It will be noted that controlling the potential of any of the detector arrays may have limited use depending on the position of the particular detector array. For example, it may be useful to select a potential of a detector array positioned above at least one of the electrodes of the objective lens array 241 to control detection of signal particles when the objective lens array 241 is configured to accelerate the primary beams. However, there may be limitations in varying the potential of the detector because any detector array positioned proximate the sample 208 (e.g. the down-beam array of detectors 360) may have a potential similar to the sample in order to reduce or avoid possible damage to the sample 208.

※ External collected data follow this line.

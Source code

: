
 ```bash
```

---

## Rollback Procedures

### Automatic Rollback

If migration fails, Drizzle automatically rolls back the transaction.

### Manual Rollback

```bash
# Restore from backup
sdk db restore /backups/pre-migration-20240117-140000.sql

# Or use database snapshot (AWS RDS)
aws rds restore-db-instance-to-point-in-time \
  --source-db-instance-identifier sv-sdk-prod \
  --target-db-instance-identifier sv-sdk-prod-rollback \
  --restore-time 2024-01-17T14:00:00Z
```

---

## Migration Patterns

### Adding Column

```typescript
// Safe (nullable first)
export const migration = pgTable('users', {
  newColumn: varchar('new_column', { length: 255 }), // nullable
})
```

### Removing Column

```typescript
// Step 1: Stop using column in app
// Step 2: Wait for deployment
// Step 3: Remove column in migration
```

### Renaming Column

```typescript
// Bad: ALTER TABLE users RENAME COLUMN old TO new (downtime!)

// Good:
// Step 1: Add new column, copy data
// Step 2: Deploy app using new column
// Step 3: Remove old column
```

FIG. 21 shows that voltage sources may be provided to each of the detector arrays, the electrodes of the objective lens array 241 and the sample 208 (for example as one or more voltages sources controlled to apply respective (e.g. different) potentials to one or more of the: detector arrays, the electrodes of the objective lens array 241 and the sample 208). As described above, voltage sources V2 and V3 may provide potential to the lower electrode 343 and the upper electrode 342 respectively. As described above, the voltage source V4 may supply potential to the sample 208.

The array of mirror detectors 350 is provided with voltage source V10 to provide a potential to the array of mirror detectors 350. The down-beam array of detectors 360 is provided with voltage source V11 to provide a potential to the down-beam array of detectors 360. The upper array of detectors 370 (positioned between the upper electrode 242 and the lower electrode 243) is provided with voltage source V12 to provide a potential to the upper array of detectors 370. The above-lens array of detectors 380 above the objective lens array 241 is provided with voltage source V13 to provide a potential to the above-lens array of detectors 380 above the objective lens array 241.

Although FIG. 21 shows multiple voltage sources (or indeed at least one voltage source) and detector arrays, only one of some of the detector arrays may be provided as described in the above embodiments. (Note such a voltage source or voltage sources may be under the control of one or more controllers as disclosed herein below). Furthermore, only the corresponding voltage source for the supplied detector array may be provided. For example if only the array of mirror detectors 350 is provided without any of the other detector arrays, then, only V10 (the voltage source for the array of mirror detectors 350) may be provided i.e. out of the voltage sources shown for the detector arrays in FIG. 21 (that is: without V13, V12, or V11). Further voltage sources may be provided for any additional and/or alternative detector arrays, and then any additional or alternative voltage source would correspond to the additional and/or alternative detector array present.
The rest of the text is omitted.